Start of Task input

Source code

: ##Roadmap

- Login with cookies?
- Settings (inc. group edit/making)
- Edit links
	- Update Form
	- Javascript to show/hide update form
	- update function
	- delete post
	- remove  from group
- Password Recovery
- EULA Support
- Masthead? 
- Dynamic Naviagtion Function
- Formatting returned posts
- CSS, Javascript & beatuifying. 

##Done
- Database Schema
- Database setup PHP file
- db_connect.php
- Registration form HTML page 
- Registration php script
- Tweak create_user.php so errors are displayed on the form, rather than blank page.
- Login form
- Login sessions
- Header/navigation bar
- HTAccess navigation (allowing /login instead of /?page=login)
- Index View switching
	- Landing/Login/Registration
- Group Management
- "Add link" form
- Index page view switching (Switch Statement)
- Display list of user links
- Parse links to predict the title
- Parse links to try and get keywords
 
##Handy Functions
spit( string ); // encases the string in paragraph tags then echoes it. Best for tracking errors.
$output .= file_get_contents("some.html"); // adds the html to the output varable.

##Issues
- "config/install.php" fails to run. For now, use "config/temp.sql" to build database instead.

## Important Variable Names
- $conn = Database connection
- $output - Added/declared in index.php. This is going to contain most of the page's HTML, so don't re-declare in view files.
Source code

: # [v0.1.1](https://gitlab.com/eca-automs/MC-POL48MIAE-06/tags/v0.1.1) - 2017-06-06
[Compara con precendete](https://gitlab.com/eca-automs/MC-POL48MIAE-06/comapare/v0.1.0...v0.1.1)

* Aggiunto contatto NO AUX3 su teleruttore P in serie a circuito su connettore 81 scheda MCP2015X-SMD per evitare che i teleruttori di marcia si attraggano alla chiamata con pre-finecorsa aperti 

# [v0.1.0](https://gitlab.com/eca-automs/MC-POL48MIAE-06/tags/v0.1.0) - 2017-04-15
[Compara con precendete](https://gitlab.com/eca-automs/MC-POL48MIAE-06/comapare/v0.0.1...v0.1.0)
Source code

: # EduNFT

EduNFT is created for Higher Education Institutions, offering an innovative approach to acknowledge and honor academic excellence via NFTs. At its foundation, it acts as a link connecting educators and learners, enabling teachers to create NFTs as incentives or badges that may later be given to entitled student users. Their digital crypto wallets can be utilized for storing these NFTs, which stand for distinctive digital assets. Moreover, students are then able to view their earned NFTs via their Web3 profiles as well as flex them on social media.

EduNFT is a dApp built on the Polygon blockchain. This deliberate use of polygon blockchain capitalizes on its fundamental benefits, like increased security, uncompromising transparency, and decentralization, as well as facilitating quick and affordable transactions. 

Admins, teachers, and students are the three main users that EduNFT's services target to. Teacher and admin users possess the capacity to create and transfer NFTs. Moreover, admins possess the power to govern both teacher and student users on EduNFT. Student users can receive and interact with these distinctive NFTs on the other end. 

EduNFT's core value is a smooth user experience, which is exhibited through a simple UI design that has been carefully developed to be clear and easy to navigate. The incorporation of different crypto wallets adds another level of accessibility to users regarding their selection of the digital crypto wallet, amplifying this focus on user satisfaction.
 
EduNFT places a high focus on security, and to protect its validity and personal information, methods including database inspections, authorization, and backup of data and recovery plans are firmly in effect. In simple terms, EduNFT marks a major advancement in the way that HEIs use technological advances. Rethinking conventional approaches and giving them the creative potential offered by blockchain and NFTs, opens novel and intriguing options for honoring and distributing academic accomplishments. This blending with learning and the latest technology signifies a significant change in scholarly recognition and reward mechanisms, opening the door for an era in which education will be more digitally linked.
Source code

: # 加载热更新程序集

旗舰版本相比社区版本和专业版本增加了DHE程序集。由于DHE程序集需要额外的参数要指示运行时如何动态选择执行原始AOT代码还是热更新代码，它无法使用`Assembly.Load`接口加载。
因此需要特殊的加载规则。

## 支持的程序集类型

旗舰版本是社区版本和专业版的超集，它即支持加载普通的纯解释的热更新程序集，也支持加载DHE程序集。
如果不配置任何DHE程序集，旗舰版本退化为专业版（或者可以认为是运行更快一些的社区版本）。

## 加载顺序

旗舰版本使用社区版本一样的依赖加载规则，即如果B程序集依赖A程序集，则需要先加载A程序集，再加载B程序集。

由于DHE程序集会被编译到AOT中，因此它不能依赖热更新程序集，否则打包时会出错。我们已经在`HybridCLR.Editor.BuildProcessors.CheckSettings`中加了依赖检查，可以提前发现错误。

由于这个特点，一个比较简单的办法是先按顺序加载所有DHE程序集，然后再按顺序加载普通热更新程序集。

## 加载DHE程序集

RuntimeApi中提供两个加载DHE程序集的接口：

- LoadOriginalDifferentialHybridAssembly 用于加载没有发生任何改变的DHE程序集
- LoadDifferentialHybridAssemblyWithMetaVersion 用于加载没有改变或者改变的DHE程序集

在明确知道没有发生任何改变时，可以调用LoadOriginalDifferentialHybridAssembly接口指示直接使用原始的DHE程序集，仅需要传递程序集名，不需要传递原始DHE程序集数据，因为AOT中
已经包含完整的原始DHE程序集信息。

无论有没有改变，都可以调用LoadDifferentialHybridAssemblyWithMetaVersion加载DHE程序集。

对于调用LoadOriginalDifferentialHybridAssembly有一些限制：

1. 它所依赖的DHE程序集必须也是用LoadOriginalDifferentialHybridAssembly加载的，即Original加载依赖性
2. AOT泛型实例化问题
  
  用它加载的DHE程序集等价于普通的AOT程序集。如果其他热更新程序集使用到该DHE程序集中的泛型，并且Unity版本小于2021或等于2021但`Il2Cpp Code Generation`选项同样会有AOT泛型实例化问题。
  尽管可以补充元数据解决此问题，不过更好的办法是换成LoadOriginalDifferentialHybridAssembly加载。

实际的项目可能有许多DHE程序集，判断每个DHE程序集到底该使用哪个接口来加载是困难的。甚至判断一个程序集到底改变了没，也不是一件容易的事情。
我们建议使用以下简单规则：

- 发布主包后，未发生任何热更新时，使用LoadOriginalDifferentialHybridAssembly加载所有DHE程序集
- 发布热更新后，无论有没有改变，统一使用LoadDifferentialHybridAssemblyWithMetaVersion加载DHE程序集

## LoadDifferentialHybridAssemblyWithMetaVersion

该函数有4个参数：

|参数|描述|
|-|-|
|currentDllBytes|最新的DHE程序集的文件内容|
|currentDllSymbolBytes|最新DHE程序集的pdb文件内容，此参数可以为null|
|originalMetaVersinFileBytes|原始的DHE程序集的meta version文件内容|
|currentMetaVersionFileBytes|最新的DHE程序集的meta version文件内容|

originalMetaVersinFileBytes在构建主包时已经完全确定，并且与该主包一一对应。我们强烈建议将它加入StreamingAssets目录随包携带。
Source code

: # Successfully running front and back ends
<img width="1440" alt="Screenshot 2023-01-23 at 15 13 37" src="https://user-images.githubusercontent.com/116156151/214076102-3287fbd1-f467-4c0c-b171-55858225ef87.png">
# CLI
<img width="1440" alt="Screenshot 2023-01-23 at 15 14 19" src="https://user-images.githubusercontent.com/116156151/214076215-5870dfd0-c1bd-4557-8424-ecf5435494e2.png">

End of Task input
Start of Task input

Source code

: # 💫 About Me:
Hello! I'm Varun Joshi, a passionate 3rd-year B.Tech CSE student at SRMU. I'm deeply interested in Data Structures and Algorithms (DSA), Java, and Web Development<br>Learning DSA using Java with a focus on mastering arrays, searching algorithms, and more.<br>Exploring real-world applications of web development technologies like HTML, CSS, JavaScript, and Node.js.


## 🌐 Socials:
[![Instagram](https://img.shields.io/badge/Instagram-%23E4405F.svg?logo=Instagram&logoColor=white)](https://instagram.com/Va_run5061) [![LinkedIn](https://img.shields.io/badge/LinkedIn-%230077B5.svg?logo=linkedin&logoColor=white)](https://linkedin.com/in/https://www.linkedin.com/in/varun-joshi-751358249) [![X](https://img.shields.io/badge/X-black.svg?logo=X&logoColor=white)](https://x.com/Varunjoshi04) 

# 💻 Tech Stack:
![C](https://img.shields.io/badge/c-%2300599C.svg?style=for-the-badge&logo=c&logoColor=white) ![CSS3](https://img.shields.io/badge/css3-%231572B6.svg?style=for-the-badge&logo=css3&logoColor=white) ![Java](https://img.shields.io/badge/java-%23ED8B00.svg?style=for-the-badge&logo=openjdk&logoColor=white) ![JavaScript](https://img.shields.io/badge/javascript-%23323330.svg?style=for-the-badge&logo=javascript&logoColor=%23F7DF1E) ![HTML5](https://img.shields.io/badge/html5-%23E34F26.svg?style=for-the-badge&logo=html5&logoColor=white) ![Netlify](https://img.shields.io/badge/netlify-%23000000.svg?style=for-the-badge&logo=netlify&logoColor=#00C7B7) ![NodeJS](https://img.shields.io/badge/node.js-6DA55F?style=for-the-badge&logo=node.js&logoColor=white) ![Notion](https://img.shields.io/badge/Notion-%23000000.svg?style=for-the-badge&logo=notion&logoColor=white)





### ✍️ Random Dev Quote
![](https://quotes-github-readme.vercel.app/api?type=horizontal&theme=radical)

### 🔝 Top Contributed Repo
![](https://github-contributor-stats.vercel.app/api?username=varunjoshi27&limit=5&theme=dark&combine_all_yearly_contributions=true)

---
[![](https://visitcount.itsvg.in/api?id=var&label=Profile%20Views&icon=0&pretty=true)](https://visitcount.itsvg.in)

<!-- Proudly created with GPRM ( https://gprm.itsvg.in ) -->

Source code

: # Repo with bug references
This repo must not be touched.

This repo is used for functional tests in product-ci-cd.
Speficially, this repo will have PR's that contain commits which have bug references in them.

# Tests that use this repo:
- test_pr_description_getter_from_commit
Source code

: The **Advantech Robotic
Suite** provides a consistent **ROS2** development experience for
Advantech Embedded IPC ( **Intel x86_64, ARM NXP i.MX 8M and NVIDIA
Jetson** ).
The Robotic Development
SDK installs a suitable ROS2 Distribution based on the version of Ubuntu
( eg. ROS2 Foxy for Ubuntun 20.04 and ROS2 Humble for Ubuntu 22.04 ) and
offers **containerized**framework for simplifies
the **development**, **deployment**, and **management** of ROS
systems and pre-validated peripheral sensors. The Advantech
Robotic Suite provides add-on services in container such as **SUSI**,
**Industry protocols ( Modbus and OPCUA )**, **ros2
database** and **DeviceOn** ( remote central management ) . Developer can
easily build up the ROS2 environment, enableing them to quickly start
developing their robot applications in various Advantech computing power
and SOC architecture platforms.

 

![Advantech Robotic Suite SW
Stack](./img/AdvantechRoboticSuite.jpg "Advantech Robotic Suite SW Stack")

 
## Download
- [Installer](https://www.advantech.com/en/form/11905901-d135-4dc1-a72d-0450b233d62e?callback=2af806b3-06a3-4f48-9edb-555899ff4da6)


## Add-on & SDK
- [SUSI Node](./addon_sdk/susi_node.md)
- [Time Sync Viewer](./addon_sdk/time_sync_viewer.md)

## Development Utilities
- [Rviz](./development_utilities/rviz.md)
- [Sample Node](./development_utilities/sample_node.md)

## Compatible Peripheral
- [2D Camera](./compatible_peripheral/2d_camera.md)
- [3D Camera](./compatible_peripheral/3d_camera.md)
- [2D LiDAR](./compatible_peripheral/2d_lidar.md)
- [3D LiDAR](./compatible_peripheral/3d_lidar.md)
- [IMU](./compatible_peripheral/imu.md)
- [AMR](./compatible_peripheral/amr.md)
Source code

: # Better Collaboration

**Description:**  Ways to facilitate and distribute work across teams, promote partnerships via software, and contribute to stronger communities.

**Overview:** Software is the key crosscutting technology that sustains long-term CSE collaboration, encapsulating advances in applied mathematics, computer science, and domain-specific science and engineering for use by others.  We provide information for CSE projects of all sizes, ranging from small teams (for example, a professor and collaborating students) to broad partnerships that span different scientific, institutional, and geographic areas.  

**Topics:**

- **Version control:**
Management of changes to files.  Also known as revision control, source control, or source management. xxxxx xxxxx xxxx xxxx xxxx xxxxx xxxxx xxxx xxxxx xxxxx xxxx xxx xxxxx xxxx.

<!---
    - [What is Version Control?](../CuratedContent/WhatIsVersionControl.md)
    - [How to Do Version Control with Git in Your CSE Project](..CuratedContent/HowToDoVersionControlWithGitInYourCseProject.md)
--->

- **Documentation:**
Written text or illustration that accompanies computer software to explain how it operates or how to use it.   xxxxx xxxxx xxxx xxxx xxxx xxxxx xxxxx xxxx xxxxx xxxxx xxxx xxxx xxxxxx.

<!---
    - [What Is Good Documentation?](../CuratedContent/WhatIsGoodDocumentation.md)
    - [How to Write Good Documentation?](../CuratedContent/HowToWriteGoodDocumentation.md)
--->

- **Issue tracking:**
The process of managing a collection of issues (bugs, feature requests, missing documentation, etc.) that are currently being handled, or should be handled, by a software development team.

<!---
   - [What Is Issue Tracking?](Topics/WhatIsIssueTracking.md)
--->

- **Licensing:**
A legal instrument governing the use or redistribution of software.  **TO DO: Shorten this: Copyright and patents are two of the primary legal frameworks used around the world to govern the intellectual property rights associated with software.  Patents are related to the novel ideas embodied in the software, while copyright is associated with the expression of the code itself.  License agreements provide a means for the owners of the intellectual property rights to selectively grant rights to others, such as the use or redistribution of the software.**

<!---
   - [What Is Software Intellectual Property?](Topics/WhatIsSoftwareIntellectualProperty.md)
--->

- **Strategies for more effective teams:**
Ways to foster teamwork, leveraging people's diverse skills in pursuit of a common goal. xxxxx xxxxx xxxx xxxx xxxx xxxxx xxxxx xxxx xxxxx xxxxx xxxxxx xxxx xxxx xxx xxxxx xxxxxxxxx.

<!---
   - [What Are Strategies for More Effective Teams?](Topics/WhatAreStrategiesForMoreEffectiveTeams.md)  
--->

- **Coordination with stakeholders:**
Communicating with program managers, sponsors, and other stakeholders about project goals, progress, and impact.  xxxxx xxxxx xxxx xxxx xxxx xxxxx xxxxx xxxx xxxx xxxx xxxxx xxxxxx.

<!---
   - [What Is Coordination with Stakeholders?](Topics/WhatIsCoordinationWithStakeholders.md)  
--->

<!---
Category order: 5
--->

End of Task input

--- Problem to work on ---
Please return all lines from the records that hold the word "Coordination".

--- Response ---
- **Coordination with stakeholders:**
   - [What Is Coordination with Stakeholders?](Topics/WhatIsCoordinationWithStakeholders.md)  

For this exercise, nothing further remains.